Data extract
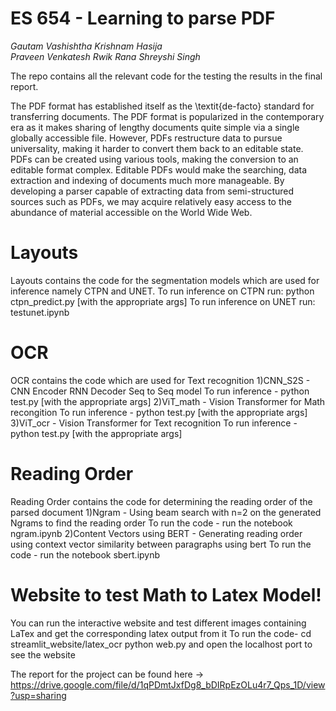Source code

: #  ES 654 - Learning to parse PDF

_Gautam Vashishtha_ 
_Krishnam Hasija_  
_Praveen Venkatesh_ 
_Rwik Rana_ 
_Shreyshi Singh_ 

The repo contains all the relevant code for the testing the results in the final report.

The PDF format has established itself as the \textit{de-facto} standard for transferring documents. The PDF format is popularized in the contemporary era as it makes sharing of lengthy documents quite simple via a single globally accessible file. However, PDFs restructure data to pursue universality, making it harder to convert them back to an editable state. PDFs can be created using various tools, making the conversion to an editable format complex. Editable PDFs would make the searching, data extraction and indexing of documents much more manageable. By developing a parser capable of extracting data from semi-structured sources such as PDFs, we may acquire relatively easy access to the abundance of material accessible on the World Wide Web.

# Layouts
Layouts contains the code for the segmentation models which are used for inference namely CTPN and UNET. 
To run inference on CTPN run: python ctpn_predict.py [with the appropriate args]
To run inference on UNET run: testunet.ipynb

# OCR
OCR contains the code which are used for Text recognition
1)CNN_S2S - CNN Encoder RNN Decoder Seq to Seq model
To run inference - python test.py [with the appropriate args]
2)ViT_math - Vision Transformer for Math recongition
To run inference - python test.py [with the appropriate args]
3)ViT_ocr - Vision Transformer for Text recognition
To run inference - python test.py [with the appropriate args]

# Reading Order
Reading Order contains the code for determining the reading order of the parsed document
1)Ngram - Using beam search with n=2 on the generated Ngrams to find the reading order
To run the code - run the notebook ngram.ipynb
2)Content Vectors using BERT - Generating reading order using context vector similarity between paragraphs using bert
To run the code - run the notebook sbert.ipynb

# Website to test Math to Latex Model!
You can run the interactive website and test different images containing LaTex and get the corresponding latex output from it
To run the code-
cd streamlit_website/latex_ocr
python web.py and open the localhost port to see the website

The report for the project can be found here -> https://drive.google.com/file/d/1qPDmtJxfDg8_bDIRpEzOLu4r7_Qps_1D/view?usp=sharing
==
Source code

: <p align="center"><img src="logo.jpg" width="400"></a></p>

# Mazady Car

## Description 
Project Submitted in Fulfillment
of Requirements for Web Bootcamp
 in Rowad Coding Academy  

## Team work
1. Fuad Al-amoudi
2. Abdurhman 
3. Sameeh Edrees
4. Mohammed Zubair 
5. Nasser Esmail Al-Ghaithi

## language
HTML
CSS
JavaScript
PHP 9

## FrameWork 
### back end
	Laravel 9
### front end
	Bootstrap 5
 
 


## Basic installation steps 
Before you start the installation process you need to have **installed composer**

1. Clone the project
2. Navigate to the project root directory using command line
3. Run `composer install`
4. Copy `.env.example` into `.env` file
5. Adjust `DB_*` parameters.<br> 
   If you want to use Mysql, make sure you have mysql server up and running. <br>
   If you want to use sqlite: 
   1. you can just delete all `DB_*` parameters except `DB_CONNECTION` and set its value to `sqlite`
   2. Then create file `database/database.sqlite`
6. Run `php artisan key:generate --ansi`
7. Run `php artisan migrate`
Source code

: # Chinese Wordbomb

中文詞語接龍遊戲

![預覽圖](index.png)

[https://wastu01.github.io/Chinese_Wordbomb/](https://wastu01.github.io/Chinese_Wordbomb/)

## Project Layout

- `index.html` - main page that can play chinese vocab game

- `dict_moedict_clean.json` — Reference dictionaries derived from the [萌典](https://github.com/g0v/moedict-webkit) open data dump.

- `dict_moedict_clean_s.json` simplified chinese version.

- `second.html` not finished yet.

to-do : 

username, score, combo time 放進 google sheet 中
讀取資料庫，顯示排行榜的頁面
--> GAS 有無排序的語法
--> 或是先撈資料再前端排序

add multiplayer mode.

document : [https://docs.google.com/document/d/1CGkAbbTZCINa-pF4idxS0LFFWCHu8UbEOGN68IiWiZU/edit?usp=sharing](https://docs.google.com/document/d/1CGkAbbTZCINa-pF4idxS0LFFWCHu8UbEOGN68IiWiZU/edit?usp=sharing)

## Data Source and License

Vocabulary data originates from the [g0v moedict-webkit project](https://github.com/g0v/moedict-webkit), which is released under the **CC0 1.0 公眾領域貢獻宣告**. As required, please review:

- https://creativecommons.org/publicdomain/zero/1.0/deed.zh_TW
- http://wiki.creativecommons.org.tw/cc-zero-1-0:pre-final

Assigned task
Begin with the line above that has "cd streamlit_website/latex_ocr" and continue through the line that has "The report for", setting each one down exactly. Stop there.

Your solution
cd streamlit_website/latex_ocr
python web.py and open the localhost port to see the website

The report for the project can be found here -> https://drive.google.com/file/d/1qPDmtJxfDg8_bDIRpEzOLu4r7_Qps_1D/view?usp=sharing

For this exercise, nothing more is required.